→ **THE PROBLEM**
The records sit below. Return every line in them that holds the word "section".

Stored items from a collection
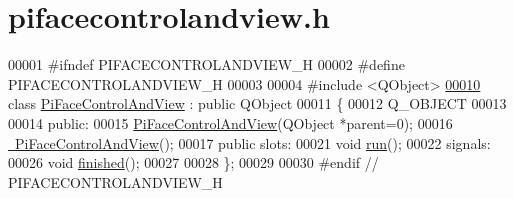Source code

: \hypertarget{pifacecontrolandview_8h_source}{}\section{pifacecontrolandview.\+h}
\label{pifacecontrolandview_8h_source}

\begin{DoxyCode}
00001 \textcolor{preprocessor}{#ifndef PIFACECONTROLANDVIEW\_H}
00002 \textcolor{preprocessor}{#define PIFACECONTROLANDVIEW\_H}
00003 
00004 \textcolor{preprocessor}{#include <QObject>}
\hypertarget{pifacecontrolandview_8h_source.tex_l00010}{}\hyperlink{classPiFaceControlAndView}{00010} \textcolor{keyword}{class }\hyperlink{classPiFaceControlAndView}{PiFaceControlAndView} : \textcolor{keyword}{public} QObject
00011 \{
00012     Q\_OBJECT
00013 
00014 \textcolor{keyword}{public}:
00015     \hyperlink{classPiFaceControlAndView_aaf210318d47c72e1262372662c554c25}{PiFaceControlAndView}(QObject *parent=0);
00016     \hyperlink{classPiFaceControlAndView_aeb3977adb33eddb01288de16cffc1730}{~PiFaceControlAndView}();
00017 \textcolor{keyword}{public} slots:
00021     \textcolor{keywordtype}{void} \hyperlink{classPiFaceControlAndView_a5463b09284910cea9db7997f59b5345a}{run}();
00022 signals:
00026     \textcolor{keywordtype}{void} \hyperlink{classPiFaceControlAndView_a704d233cb698bce10515c0af721581ce}{finished}();
00027 
00028 \};
00029 
00030 \textcolor{preprocessor}{#endif // PIFACECONTROLANDVIEW\_H}
\end{DoxyCode}

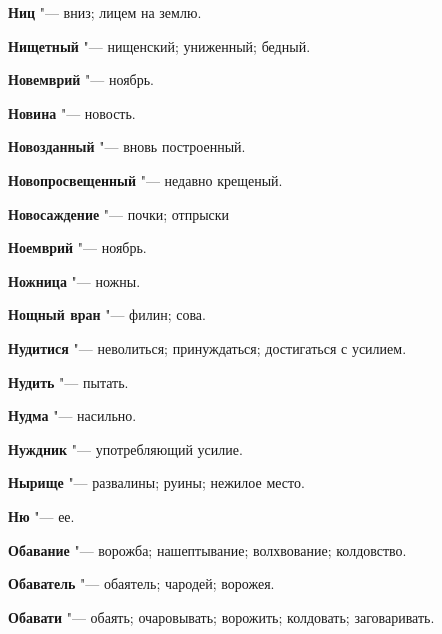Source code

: \begin{mymulticols}{2}
\noindent\textbf{Ниц} "--- вниз; лицем на землю. 




\noindent\textbf{Нищетный} "--- нищенский; униженный; бедный. 




\noindent\textbf{Новемврий} "--- ноябрь. 




\noindent\textbf{Новина} "--- новость. 




\noindent\textbf{Новозданный} "--- вновь построенный. 




\noindent\textbf{Новопросвещенный} "--- недавно крещеный. 




\noindent\textbf{Новосаждение} "--- почки; отпрыски 




\noindent\textbf{Ноемврий} "--- ноябрь. 




\noindent\textbf{Ножница} "--- ножны. 




\noindent\textbf{Нощный вран} "--- филин; сова. 




\noindent\textbf{Нудитися} "--- неволиться; принуждаться; достигаться с усилием. 




\noindent\textbf{Нудить} "--- пытать. 




\noindent\textbf{Нудма} "--- насильно. 




\noindent\textbf{Нуждник} "--- употребляющий усилие. 




\noindent\textbf{Нырище} "--- развалины; руины; нежилое место. 




\noindent\textbf{Ню} "--- ее. 









\noindent\textbf{Обавание} "--- ворожба; нашептывание; волхвование; колдовство. 




\noindent\textbf{Обаватель} "--- обаятель; чародей; ворожея. 




\noindent\textbf{Обавати} "--- обаять; очаровывать; ворожить; колдовать; заговаривать. 





\end{mymulticols}
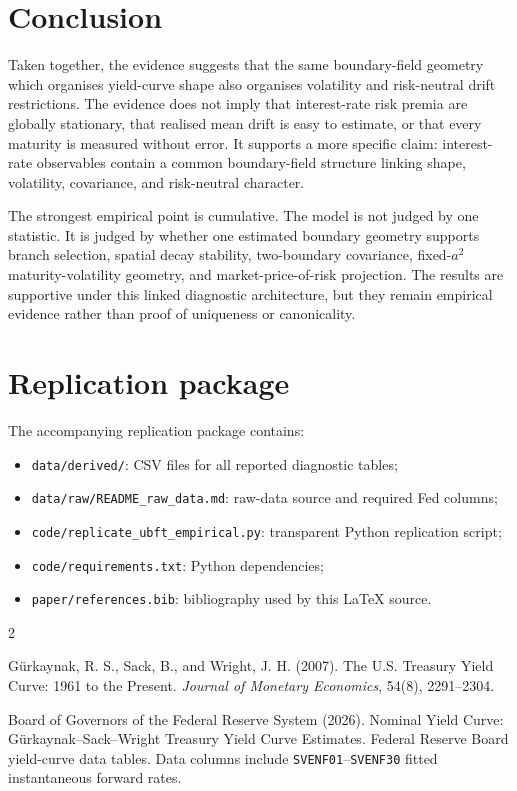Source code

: \documentclass[11pt]{article}
\numberwithin{equation}{section}
\begin{document}
\section{Conclusion}
Taken together, the evidence suggests that the same boundary-field geometry which organises yield-curve shape also organises volatility and risk-neutral drift restrictions. The evidence does not imply that interest-rate risk premia are globally stationary, that realised mean drift is easy to estimate, or that every maturity is measured without error. It supports a more specific claim: interest-rate observables contain a common boundary-field structure linking shape, volatility, covariance, and risk-neutral character.

The strongest empirical point is cumulative. The model is not judged by one statistic. It is judged by whether one estimated boundary geometry supports branch selection, spatial decay stability, two-boundary covariance, fixed-$a^2$ maturity-volatility geometry, and market-price-of-risk projection. The results are supportive under this linked diagnostic architecture, but they remain empirical evidence rather than proof of uniqueness or canonicality.

\appendix
\section{Replication package}
The accompanying replication package contains:
\begin{itemize}[leftmargin=2em]
\item \texttt{data/derived/}: CSV files for all reported diagnostic tables;
\item \texttt{data/raw/README\_raw\_data.md}: raw-data source and required Fed columns;
\item \texttt{code/replicate\_ubft\_empirical.py}: transparent Python replication script;
\item \texttt{code/requirements.txt}: Python dependencies;
\item \texttt{paper/references.bib}: bibliography used by this LaTeX source.
\end{itemize}


\begin{thebibliography}{2}

G{\"u}rkaynak, R. S., Sack, B., and Wright, J. H. (2007).
\newblock The U.S. Treasury Yield Curve: 1961 to the Present.
\newblock \emph{Journal of Monetary Economics}, 54(8), 2291--2304.

Board of Governors of the Federal Reserve System (2026).
\newblock Nominal Yield Curve: G{\"u}rkaynak--Sack--Wright Treasury Yield Curve Estimates.
\newblock Federal Reserve Board yield-curve data tables. Data columns include \texttt{SVENF01}--\texttt{SVENF30} fitted instantaneous forward rates.

\end{thebibliography}
\end{document}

→ **WRITTEN REPLY**
: \hypertarget{pifacecontrolandview_8h_source}{}\section{pifacecontrolandview.\+h}
\numberwithin{equation}{section}
\section{Conclusion}
\section{Replication package}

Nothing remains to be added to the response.